* **Problem**:
Go over the records and copy every line with the string "https".

Stored items from a collection
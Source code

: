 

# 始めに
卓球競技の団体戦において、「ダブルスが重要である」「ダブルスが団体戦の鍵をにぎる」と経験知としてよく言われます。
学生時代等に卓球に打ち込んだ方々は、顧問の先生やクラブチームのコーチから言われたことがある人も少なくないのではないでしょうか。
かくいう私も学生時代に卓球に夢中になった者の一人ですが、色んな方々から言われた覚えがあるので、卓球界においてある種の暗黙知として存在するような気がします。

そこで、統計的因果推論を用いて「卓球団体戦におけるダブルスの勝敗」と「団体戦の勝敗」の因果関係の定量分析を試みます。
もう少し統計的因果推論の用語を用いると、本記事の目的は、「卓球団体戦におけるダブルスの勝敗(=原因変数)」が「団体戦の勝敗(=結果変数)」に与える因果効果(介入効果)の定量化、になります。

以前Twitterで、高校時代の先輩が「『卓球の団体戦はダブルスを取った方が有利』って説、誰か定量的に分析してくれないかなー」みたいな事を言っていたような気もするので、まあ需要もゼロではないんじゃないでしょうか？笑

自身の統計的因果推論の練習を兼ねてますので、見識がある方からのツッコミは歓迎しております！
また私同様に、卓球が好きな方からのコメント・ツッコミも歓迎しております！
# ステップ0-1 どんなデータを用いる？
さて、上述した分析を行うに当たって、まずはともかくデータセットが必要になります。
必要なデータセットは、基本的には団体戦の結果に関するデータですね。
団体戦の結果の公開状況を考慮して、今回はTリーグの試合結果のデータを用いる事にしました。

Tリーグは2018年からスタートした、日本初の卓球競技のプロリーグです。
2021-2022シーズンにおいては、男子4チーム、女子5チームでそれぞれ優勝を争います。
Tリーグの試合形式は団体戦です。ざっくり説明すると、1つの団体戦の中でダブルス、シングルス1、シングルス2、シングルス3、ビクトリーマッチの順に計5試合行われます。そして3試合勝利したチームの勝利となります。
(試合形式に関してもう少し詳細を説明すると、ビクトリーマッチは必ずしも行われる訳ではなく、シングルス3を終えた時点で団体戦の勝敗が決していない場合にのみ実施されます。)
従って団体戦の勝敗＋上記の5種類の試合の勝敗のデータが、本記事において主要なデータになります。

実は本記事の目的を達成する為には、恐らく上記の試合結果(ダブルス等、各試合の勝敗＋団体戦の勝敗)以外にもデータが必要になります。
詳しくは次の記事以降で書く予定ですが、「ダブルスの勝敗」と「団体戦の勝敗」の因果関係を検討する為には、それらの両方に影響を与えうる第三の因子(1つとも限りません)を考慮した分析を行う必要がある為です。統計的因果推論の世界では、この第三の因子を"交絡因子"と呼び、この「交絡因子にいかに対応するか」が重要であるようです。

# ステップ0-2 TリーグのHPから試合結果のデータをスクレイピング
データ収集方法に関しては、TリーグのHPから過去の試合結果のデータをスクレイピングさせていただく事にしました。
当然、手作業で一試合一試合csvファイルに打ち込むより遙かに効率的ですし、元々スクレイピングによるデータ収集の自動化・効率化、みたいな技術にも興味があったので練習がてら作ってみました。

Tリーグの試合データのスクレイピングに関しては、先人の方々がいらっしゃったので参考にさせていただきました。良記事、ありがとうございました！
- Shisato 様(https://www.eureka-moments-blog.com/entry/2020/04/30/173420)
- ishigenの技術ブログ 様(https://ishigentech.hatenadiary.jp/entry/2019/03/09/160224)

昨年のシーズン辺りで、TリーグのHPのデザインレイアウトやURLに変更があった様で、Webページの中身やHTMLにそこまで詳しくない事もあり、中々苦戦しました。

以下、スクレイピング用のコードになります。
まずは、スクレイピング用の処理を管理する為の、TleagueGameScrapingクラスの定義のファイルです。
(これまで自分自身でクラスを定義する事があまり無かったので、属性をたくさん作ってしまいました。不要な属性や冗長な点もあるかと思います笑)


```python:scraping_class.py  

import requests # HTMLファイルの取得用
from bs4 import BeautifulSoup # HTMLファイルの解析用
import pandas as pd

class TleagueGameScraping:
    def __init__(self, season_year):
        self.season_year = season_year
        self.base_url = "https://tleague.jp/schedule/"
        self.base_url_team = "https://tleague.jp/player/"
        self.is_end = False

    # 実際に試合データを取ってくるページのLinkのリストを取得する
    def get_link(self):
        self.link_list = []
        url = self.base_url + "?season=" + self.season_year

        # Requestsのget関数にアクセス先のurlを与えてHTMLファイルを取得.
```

* **Written response**:
- Shisato 様(https://www.eureka-moments-blog.com/entry/2020/04/30/173420)
- ishigenの技術ブログ 様(https://ishigentech.hatenadiary.jp/entry/2019/03/09/160224)
        self.base_url = "https://tleague.jp/schedule/"
        self.base_url_team = "https://tleague.jp/player/"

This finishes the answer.